Western nations have lamented China and Russia’s vetoes of a UN Security Council resolution condemning Syria’s crackdown on anti-government protests.
France said it was a “sad day” for Syria, while the US ambassador to the UN expressed “outrage”.
The resolution had been watered down to try to avoid the vetoes, dropping a direct reference to sanctions.
Meanwhile, Syrian TV has broadcast images of a woman it said Amnesty International had declared dead.
The proposed resolution, drafted by European states, was the latest effort to pressure Syria over a crackdown in which the UN estimates more than 2,700 people have been killed.
The text had been changed three times by the European allies, who had tried to accommodate Russia’s and China’s objections. It referred to “targeted measures”, rather than sanctions, if the crackdown continued.
The US and the EU have imposed several rounds of sanctions on Syria. The UN Security Council has issued a statement, but no legally binding resolution.
French Foreign Minister Alain Juppe said the veto marked a “sad day for the Syrian people”, and for the Security Council.
The Council “should raise its voice against a dictator who is massacring his people and seeking to stifle the Syrians’ legitimate hope for democracy”, he said.
German Foreign Minister Guido Westerwelle called the failure of the Syria resolution “very regrettable”,
“The UN Security Council has not lived up to its responsibility for peace and security in the world,” he said.
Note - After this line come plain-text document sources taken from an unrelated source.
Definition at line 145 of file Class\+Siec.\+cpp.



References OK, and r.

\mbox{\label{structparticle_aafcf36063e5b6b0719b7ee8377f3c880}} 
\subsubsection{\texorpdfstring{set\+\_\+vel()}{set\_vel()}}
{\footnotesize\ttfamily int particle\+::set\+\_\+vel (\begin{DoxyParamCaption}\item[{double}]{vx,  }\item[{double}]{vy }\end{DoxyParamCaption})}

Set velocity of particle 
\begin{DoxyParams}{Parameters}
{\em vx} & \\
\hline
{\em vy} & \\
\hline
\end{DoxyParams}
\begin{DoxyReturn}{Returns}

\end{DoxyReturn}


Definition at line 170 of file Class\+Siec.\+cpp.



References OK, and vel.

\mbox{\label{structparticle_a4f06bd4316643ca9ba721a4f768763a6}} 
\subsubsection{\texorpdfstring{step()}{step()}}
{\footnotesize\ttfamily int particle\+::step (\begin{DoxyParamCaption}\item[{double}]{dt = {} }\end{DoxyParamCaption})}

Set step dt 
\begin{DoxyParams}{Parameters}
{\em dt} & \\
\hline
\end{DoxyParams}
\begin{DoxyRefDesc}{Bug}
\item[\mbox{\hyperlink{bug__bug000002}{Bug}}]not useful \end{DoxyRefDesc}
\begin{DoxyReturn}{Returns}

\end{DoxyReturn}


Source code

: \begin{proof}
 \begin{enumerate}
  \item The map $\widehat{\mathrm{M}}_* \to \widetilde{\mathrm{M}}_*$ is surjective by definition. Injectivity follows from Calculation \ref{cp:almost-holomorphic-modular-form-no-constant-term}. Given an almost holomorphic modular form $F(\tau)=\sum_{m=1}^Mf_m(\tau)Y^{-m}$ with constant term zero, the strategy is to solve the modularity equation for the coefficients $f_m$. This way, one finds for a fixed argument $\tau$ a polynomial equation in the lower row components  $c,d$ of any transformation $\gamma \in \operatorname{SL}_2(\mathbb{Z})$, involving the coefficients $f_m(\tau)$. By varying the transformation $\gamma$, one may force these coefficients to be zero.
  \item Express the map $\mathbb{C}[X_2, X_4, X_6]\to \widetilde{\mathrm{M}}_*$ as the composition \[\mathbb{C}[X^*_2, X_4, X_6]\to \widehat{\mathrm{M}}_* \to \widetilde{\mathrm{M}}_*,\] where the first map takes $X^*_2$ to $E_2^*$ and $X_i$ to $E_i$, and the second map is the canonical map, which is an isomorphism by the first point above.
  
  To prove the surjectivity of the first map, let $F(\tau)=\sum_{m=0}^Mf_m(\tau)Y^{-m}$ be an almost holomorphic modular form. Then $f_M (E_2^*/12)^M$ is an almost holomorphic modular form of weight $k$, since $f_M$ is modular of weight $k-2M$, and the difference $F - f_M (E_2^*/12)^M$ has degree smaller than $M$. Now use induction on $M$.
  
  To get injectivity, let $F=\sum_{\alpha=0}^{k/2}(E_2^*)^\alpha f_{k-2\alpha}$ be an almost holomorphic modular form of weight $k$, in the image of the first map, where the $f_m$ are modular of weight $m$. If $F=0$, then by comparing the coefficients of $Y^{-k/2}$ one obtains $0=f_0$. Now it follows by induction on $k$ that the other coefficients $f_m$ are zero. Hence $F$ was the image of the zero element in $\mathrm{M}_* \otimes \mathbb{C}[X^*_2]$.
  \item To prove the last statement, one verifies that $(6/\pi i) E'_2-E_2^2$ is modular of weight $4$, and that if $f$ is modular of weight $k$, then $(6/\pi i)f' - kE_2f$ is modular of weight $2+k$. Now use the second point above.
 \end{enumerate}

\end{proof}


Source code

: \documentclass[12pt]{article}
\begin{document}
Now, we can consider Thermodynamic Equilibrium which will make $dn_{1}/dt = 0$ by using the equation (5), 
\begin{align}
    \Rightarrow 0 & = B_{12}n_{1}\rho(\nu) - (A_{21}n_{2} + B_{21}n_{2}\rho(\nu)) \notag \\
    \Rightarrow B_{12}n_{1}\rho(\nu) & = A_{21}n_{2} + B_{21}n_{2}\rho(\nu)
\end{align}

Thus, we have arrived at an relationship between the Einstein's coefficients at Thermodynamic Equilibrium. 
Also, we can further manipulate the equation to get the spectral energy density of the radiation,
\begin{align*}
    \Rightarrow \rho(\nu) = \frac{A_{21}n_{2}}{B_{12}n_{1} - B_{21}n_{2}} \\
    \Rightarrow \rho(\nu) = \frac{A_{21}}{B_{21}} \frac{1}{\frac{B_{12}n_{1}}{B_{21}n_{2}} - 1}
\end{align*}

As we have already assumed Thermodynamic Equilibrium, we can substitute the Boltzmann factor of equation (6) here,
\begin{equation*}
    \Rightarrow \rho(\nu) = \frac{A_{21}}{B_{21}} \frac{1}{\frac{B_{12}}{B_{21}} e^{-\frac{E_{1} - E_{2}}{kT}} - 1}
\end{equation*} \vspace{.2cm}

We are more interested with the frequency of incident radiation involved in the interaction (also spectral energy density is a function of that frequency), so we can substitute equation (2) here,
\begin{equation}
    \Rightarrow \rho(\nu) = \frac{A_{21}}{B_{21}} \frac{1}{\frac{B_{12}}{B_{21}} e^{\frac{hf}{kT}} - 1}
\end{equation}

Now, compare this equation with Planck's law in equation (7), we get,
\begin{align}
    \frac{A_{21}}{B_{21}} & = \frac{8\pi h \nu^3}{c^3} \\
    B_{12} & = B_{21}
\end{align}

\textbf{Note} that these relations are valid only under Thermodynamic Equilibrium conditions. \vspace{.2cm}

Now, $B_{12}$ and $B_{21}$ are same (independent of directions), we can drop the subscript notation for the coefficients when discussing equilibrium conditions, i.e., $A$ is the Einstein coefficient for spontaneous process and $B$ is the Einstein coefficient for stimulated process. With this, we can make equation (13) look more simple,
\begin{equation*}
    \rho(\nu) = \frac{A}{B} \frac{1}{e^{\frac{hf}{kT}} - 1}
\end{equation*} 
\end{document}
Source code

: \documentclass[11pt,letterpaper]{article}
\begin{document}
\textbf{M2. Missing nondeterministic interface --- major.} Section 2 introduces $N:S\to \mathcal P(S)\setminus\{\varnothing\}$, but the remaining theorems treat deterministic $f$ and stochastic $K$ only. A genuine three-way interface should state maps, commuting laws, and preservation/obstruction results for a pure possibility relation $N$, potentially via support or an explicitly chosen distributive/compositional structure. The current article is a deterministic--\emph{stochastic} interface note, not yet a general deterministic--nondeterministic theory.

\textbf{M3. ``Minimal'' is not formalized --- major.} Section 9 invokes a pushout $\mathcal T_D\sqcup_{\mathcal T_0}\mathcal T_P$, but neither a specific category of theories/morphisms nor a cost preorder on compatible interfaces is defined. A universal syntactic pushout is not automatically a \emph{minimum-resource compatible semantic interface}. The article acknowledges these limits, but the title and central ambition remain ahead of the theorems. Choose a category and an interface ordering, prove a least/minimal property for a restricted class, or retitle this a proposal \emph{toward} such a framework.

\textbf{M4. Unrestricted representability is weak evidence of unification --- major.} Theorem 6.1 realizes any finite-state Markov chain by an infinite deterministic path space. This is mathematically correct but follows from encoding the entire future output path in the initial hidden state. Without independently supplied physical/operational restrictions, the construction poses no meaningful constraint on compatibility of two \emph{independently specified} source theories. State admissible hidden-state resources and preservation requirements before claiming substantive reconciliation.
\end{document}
“Germany will continue to push, both internationally and especially within the European Union, for a clear position and pressure on the Syrian regime.”
The US envoy to the UN, Susan Rice, said Washington was “outraged” by the vote.
She said opposition to the resolution was a “cheap ruse by those who would rather sell arms to the Syrian regime than stand with the Syrian people”.
Ms Rice walked out in protest when Syria’s envoy to the UN, Bashar Jaafari, said the US was using its veto power to protect Israel, which could be seen as “partaking in a genocide”.
In explaining Russia’s veto, UN Ambassador Vitaly Churkin said that draft was based on “the philosophy of confrontation”, repeating Moscow’s concerns that a resolution could lead to a Libyan-style foreign military intervention.
China’s UN ambassador Li Baodong said Beijing opposed the idea of “interference in [Syria’s] internal affairs” and that sanctions or threats of sanctions “may further complicate the situation”.
Turkey, once an ally of Syrian President Bashar al-Assad, said it would press ahead with plans for sanctions against Syria despite the UN vetoes.
Ankara has already introduced an arms embargo, and is expected to conduct military exercises near the border with Syria this week.
The government of Syrian President Bashar al-Assad says it is in the process of introducing reforms and is speaking to members of the opposition. It blames the unrest on armed gangs.
Meanwhile, Syrian TV ran an interview with a woman it said was Zainab al-Hosni, an 18-year-old whom Amnesty International reported last month was believed to have been beheaded and mutilated.
Amnesty said she had been seized in Homs in an effort to intimidate her activist brother.
On social networking sites, activists suggested that the woman shown on Syrian TV could be a lookalike.